哎,红得好像红得好像燃烧的火,它象征着纯洁的爱情和友谊。
歌声唤起了王珈珈对过去的回忆,她想起自己遭遇的种种不幸,禁不住泪如雨下。
这时两个人心中都感到激情的汹涌澎湃,难以自禁的情感像泉水般喷射出来。周宁突然上前紧紧地搂住王珈珈,狂热地亲吻着她。王珈珈闭着眼睛,羞得两颊绯红,压抑了八年的炽热情感终于如火山般喷发出来了。
周宁喃喃地说:“珈珈,我爱你,就是现在我仍然愿意和你结婚。”王珈珈理了理头发,强作镇定地说:“周宁,我可是一个离过婚的女人,而且为了上大学,我已做了绝育结扎手术,不能再生小孩。你没结过婚,难道你不在乎舆论的影响,也不在乎永远没有自己的小孩吗?”
“我什么都不在乎,我只在乎你。我只知道我只要你,只想把自己宝贵的处男身给你。”
她已昏昏欲醉,毫无抗拒之力,任由他抱起身子,放到床上,这时她激动的心情如同滚滚春潮。
突然,一阵醉人的快意浸透了她的心,一种无法抑制的欢悦情感,如鱼得水般的舒适融洽之情悠然而至,她整个身心都沉浸在幸福欢乐之中。

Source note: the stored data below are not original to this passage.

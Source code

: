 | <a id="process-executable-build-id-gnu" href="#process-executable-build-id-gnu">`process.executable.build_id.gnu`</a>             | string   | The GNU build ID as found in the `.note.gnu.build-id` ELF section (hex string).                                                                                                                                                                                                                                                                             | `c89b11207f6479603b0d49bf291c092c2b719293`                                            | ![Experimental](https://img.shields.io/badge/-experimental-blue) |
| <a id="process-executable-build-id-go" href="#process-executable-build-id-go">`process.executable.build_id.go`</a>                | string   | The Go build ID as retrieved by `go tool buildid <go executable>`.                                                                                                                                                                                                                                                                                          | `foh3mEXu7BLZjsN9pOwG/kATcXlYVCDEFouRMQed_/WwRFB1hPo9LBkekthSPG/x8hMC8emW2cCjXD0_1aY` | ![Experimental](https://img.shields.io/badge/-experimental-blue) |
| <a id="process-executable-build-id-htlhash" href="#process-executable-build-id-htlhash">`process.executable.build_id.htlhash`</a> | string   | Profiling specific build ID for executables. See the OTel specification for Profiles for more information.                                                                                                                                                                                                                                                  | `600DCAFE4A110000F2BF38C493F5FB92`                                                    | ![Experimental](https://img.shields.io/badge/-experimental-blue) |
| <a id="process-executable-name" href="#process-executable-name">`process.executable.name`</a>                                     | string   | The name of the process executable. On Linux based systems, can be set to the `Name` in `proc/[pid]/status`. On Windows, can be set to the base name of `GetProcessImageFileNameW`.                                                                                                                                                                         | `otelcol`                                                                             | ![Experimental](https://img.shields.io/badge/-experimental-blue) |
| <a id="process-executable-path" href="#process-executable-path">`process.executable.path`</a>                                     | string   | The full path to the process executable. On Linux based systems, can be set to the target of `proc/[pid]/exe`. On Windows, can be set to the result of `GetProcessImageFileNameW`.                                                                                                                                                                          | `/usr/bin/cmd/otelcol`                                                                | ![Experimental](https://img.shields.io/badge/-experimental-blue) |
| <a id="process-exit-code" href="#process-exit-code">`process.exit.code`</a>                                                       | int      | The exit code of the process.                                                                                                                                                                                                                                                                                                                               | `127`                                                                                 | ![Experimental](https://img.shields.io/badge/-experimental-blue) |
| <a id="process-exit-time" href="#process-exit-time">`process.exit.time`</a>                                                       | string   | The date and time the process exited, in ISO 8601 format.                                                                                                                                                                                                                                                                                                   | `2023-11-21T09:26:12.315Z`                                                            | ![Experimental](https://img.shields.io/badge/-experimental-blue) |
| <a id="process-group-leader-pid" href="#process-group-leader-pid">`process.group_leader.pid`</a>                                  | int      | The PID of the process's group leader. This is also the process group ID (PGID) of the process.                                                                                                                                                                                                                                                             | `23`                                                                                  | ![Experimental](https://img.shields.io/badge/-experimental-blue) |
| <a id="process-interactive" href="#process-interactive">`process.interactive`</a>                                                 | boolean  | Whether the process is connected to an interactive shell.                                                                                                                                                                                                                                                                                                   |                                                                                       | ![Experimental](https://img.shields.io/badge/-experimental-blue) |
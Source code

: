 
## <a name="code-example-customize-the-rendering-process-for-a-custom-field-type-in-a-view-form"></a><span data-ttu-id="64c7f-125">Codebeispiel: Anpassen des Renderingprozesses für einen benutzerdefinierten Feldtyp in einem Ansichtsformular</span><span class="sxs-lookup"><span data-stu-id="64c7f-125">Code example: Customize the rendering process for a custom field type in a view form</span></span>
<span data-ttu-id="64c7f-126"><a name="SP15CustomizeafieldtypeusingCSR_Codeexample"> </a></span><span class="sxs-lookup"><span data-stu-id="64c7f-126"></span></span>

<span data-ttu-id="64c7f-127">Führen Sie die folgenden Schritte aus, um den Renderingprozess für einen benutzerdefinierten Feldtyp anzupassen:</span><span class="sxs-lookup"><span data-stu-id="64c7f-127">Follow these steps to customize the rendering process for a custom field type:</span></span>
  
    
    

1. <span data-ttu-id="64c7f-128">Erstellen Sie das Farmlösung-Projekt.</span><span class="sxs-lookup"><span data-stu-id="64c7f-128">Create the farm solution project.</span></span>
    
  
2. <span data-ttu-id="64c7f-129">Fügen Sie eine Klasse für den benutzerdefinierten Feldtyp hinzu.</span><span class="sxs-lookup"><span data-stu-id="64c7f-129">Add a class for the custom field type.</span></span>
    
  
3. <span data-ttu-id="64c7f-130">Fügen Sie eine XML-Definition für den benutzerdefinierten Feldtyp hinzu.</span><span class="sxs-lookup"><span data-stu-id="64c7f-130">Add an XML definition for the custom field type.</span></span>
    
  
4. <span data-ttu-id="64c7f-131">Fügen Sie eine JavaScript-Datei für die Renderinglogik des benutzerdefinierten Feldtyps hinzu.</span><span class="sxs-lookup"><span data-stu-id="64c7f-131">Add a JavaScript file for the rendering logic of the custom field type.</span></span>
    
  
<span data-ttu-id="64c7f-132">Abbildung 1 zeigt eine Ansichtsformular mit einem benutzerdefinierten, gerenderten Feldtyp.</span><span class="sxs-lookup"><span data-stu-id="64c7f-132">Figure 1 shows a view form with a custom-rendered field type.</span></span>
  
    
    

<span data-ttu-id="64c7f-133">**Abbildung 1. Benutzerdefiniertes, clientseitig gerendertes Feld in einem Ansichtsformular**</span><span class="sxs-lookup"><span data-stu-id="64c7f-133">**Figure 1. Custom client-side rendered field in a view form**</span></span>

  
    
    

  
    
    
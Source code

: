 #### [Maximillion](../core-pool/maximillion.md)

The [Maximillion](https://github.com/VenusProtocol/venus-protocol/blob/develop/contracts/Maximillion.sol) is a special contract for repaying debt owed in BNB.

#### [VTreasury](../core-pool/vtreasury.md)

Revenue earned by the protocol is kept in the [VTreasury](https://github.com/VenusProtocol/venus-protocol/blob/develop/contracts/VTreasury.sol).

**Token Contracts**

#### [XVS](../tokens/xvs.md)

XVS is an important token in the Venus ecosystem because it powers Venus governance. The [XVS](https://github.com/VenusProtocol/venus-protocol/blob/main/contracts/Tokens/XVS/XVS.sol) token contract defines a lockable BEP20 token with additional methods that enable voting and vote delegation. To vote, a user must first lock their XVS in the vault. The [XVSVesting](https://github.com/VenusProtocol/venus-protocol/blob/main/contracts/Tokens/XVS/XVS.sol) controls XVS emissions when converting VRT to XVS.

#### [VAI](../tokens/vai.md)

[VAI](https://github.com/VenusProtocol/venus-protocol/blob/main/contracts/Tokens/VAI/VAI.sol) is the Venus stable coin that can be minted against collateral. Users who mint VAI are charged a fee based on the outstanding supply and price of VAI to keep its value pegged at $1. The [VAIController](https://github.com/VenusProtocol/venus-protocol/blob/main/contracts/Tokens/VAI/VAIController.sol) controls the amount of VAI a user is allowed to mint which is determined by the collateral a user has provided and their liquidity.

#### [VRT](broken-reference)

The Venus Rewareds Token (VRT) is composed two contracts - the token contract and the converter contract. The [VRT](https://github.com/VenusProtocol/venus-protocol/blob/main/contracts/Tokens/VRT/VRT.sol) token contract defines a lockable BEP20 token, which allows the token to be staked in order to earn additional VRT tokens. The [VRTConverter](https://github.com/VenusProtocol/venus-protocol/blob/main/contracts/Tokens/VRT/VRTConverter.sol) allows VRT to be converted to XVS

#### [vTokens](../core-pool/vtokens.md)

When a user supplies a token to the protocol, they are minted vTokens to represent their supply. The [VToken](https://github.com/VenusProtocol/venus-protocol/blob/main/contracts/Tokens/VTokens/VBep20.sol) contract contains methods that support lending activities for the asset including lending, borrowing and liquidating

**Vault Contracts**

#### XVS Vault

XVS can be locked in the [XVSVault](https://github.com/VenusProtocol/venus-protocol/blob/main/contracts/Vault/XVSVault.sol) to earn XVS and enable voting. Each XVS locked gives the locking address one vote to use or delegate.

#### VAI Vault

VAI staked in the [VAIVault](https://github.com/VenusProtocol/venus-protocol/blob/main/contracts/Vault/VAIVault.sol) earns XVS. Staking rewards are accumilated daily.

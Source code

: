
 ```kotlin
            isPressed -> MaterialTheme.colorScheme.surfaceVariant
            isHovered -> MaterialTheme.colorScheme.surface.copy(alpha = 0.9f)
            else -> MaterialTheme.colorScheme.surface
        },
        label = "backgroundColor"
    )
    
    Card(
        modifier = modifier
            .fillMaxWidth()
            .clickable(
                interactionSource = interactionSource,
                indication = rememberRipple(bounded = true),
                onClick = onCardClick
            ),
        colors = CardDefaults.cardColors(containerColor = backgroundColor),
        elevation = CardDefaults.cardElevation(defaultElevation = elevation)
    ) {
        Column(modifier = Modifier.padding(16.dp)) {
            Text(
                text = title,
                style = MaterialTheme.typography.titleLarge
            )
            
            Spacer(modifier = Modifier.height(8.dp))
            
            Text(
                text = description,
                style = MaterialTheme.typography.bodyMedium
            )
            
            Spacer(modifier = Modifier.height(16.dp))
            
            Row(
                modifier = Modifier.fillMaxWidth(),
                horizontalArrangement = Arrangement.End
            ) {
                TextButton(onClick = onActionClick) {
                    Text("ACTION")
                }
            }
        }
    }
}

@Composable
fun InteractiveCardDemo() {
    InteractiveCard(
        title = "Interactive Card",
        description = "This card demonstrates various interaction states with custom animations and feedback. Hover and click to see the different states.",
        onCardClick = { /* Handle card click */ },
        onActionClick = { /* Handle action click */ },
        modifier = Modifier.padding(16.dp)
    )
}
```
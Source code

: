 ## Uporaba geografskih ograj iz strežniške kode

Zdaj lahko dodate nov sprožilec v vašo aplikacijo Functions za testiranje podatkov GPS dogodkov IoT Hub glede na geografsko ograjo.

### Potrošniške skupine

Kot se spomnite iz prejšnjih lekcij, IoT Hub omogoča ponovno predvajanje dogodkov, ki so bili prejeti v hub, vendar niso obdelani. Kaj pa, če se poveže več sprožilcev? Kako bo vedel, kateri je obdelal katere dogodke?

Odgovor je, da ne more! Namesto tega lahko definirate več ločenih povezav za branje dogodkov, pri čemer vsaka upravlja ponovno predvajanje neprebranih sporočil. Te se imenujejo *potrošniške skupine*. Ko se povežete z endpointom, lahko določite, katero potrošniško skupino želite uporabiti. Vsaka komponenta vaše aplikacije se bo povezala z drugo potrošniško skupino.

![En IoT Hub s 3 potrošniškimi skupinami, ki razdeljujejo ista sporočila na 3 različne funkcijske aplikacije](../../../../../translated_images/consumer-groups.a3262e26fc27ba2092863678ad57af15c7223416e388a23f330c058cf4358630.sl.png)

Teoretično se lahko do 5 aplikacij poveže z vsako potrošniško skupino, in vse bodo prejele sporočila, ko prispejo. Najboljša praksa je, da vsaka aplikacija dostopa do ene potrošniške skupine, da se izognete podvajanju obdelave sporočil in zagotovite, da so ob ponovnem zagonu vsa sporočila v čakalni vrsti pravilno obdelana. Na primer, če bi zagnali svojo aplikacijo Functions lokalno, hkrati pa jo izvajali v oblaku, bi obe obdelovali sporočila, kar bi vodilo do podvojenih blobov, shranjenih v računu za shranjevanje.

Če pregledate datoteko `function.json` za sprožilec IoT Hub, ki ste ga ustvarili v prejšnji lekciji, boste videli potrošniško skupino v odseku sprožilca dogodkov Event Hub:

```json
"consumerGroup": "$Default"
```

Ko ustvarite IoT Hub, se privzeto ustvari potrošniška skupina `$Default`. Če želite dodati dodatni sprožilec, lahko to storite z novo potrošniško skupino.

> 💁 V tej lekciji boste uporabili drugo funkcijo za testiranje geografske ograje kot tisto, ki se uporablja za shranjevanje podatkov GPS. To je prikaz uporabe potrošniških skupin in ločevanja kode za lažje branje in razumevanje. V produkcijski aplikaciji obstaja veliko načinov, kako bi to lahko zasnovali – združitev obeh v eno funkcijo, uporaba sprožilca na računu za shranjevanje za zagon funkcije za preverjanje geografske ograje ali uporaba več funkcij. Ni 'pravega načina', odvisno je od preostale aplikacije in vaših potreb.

那几天,他们天天在一起,如胶似漆。王珈珈从来没有感受到这种情与欲相结合的快感,如果说她的第一次婚姻对她进行了性启蒙的话,那么周宁则开启了她对性的欲望。他那发自肺腑的绵绵情话,他那一双充满激情的眼睛,他的嘴唇,他那双有力的大手,他那雄伟挺拔的身材,都像团火烧融了她的心,也激起她对男女之间鱼水之欢的欲求。她这才知道,爱情加性欲是人世间多么美好的感觉,这种感觉为什么从来没有一本书教导过他们呢?
然而,冷静下来,王珈珈又想到:我是他的初恋情人,这些年他为我一直未婚,这真是一个值得我献出爱的男人。他那高大英俊的样子,他的情意缠绵,这都是我想要的。但是他能理解我当时的单纯幼稚吗?将来会不会嫌弃我是一个离过婚带着孩子,又不能生孩子的女人呢?我将自己的一切都给他,还了他对我的这份情。因为我爱他,所以要为他好,我不能和他结婚,他应该找一个好女人为他生一个孩子,不然将来等年龄大了,这份激情渐渐平息,他会后悔的。”历经生活的磨难,珈珈变得理性了。
寒假即将结束,珈珈与周宁认真地谈了一次话。